The core of ELUL’s argument on appeal is that during the post-default inquest, both the magistrate judge and the district court erroneously refused to consider evidence in “mitigation of damages.” ELUL contends that GEX’s: (1) alleged comparative negligence with respect to the warehouse fire; (2)failure to provide fire insurance as required by lease; and (3) withholding of rental payments, represent valid set-off claims regarding the extent of GEX’s damages and, thus, should have been addressed by the court at the inquest. In response, GEX argues that ELUL is merely attempting to reopen the question of its substantive liability, which had been definitively closed by ELUL’s failure to answer its complaint. We believe that the rule governing the scope of damage mitigation at a post-default inquest is not as clear cut as either ELUL or GEX would have it.

While a party’s default is deemed to constitute a concession of all well pleaded allegations of liability, it is not considered an admission of damages.

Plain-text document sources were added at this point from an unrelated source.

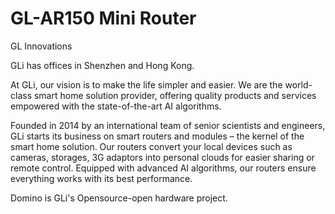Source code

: GL-AR150 Mini Router
=========

GL Innovations

GLi has offices in Shenzhen and Hong Kong. 

At GLi, our vision is to make the life simpler and easier. We are the world-class smart home solution provider, offering quality products and services empowered with the state-of-the-art AI algorithms.

Founded in 2014 by an international team of senior scientists and engineers, GLi starts its business on smart routers and modules – the kernel of the smart home solution. Our routers convert your local devices such as cameras, storages, 3G adaptors into personal clouds for easier sharing or remote control. Equipped with advanced AI algorithms, our routers ensure everything works with its best performance.

Domino is GLi's Opensource-open hardware project.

See Flaks v. Koegel, 504 F.2d 702, 707 (2d Cir.1974); Fed.R.Civ.P. 8(d). Damages, which are neither susceptible of mathematical computation nor liquidated as of the default, usually must be established by the plaintiff in an evidentiary proceeding in which the defendant has the opportunity to contest the amount. See Flaks, 504 F.2d at 707; see also U.S. v. Di Mucci, 879 F.2d 1488, 1497 (7th Cir.1989); cf. Fed.R.Civ.P. 55(b)(2). The question before us now is whether and to what extent at a post-default inquest, a defaulting party may seek to mitigate damages by interposing set-off claims.

1) GEX’s Comparative Negligence

Concerning the scope of damage recovery pursuant to a default judgment, we have stated that:

The outer bounds of recovery allowable are of course measured by the principle *159of proximate cause. The default judgment did not give [plaintiff] a blank check to recover from [defendant] any losses it had ever suffered from whatever source. It could only recover those damages arising from the acts and injuries pleaded and in this sense it was [plaintiffs] burden to show “proximate cause.” On the other hand, there was no burden on [plaintiff] to show that any of [defendant’s] acts caused the well-pleaded injuries, except as we have indicated that it had to for the purpose of establishing the extent of the injury caused [plaintiff], in dollars and cents.

Trans World Airlines, Inc. v. Hughes, 449 F.2d 51, 70 (2d Cir.1971), rev’d on other grounds, 409 U.S. 363, 93 S.Ct. 647, 34 L.Ed.2d 577 (1973).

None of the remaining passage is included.